Using the material below, work out how many lines contain "index". Only the number is wanted.
*** Opening Information shown ***
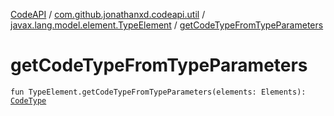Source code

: [CodeAPI](../../index.md) / [com.github.jonathanxd.codeapi.util](../index.md) / [javax.lang.model.element.TypeElement](index.md) / [getCodeTypeFromTypeParameters](.)

# getCodeTypeFromTypeParameters

`fun TypeElement.getCodeTypeFromTypeParameters(elements: Elements): `[`CodeType`](../../com.github.jonathanxd.codeapi.type/-code-type/index.md)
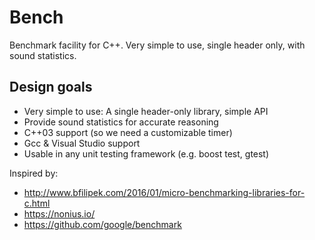 # Bench
Benchmark facility for C++. Very simple to use, single header only, with sound statistics.

## Design goals
* Very simple to use: A single header-only library, simple API
* Provide sound statistics for accurate reasoning
* C++03 support (so we need a customizable timer)
* Gcc & Visual Studio support
* Usable in any unit testing framework (e.g. boost test, gtest)

Inspired by:
* http://www.bfilipek.com/2016/01/micro-benchmarking-libraries-for-c.html
* https://nonius.io/
* https://github.com/google/benchmark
*** Closing Information shown ***
Answer space: 2